The Science and Practice of Landscape Stewardship
Claudia Bieling and Tobias Plieninger
Cambridge University Press, £39.99
Compatibility between profitable farming and the conservation of environmentally sustainable landscapes is a vital challenge economically, politically and socially. Providing adequate nutrition to promote health and wellbeing in populations while maintaining wildlife biodiversity in landscapes that minimise climate change is probably the biggest challenge facing communities worldwide.
The Science and Practice of Landscape Stewardship contributes towards answering this challenge, reporting in considerable detail the outcomes of the European ‘Sustainable Futures for Europe’s Heritage in Cultural Landscapes: Tools for understanding, managing, and protecting landscape functions and values’ (HERCULES) project.
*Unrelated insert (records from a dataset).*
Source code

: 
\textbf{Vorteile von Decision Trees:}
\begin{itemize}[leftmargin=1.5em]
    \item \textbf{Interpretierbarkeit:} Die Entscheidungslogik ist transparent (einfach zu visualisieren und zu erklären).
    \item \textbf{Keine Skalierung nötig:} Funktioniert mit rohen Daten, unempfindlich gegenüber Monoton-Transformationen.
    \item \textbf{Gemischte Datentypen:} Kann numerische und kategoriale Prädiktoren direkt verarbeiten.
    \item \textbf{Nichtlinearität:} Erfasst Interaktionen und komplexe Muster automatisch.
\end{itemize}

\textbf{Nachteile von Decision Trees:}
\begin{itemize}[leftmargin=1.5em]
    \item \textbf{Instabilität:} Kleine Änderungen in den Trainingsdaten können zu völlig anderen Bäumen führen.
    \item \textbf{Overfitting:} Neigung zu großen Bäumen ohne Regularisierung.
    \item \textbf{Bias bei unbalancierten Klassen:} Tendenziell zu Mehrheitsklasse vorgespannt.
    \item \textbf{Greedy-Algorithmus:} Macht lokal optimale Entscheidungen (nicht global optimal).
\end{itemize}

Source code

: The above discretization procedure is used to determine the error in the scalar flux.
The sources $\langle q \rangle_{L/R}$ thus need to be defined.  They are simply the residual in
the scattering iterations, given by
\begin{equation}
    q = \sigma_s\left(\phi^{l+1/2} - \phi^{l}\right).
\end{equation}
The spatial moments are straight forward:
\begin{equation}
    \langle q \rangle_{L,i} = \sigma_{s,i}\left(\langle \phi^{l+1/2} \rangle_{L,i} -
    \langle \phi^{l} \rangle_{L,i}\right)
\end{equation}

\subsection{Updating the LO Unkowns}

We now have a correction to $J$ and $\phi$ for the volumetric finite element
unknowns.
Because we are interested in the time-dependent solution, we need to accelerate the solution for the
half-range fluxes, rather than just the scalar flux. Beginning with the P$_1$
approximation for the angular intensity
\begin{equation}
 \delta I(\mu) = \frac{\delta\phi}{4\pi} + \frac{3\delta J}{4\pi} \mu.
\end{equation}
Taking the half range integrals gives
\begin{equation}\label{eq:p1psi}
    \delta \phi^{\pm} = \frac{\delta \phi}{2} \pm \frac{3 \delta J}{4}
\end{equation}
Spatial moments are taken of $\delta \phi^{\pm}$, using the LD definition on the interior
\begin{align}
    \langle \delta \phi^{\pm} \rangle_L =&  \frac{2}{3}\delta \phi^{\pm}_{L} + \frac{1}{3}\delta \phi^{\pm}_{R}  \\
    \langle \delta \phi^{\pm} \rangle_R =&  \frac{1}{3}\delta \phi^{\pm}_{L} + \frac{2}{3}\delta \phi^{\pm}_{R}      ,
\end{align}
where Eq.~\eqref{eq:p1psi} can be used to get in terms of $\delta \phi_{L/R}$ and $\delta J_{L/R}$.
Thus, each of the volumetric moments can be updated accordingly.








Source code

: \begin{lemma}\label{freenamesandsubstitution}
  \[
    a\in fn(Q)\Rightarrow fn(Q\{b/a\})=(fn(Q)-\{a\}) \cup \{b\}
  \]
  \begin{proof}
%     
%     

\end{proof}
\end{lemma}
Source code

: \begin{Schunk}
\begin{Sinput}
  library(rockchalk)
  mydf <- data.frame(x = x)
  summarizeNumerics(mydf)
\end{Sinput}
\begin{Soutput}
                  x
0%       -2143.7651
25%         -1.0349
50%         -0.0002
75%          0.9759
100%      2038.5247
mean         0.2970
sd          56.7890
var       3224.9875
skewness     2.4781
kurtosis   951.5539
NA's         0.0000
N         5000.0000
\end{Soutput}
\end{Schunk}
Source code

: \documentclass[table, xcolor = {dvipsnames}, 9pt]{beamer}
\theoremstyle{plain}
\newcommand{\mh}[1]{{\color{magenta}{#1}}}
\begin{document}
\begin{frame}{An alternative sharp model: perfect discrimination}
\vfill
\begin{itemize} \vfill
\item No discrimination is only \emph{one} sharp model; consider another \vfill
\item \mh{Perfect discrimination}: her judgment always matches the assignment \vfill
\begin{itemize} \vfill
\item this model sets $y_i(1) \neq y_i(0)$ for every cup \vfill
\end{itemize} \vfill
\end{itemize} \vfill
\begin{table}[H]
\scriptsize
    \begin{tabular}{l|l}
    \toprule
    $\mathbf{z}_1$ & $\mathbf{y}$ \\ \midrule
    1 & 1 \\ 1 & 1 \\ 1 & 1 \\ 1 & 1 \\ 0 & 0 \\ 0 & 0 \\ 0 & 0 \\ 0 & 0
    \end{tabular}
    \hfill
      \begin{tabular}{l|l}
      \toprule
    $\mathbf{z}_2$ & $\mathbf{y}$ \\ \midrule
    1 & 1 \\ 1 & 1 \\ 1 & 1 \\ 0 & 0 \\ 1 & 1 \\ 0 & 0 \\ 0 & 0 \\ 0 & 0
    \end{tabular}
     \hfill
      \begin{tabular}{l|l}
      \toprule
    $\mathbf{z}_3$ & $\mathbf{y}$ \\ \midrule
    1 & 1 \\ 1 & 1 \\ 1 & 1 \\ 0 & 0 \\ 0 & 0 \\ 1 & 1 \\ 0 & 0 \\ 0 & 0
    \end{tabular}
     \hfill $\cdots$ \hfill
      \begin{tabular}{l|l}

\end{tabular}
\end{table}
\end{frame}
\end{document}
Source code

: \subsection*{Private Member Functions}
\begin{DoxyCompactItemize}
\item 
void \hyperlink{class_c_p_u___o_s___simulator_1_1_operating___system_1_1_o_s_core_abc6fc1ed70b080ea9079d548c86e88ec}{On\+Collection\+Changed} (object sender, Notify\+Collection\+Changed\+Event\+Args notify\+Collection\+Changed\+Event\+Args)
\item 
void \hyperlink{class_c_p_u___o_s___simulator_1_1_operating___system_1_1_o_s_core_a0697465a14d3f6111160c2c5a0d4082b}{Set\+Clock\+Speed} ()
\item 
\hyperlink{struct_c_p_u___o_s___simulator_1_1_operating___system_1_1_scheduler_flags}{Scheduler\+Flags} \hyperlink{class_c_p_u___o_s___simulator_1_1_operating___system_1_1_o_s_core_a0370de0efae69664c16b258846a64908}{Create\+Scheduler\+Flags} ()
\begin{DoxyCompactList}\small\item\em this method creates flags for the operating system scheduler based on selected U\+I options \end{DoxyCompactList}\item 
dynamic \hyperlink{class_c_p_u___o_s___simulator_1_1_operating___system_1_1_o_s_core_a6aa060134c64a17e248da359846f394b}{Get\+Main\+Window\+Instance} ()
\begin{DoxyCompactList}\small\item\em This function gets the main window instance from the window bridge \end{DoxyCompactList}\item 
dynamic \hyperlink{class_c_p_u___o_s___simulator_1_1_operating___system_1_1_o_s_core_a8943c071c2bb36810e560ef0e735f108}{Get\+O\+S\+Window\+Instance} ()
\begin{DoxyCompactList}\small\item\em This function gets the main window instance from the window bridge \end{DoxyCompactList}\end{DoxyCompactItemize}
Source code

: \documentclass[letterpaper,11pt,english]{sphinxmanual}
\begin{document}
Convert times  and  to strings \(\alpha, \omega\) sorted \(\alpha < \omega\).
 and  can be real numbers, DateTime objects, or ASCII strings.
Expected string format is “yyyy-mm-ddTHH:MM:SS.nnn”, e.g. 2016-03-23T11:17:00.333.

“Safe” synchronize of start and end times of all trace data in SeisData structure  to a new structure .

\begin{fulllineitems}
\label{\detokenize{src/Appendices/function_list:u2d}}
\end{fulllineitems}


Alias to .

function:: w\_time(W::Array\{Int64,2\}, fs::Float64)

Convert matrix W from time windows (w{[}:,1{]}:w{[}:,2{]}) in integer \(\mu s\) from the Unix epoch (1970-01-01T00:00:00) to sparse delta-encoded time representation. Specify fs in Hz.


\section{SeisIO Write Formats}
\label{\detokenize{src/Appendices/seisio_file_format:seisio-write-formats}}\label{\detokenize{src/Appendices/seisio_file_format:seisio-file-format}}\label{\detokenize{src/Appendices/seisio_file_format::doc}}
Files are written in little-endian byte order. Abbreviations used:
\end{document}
The participants’ primary intention is “to investigate, both academically and practically, how and why people act as stewards in a diversity of landscapes in Europe and beyond”.
In reporting these outcomes, the editors and their colleagues have achieved an eminently readable and absorbing book. Their task was indeed Herculean, with 19 contributions encompassing landscape management in environments of immense diversity across Europe and involving projects from Scandinavia to Greece.
All those engaged in developing and implementing schemes for landscape stewardship – from those who work directly with farming communities to civil servants and academics – will benefit from reading this book. It will also provide a most useful textbook for students and their teachers involved with agri-environmental and conservation courses.
A second volume setting landscape stewardship into the context of practical farm management is now urgently required. That will provide a pair of comprehensive perspectives relevant for all landscape users and owners.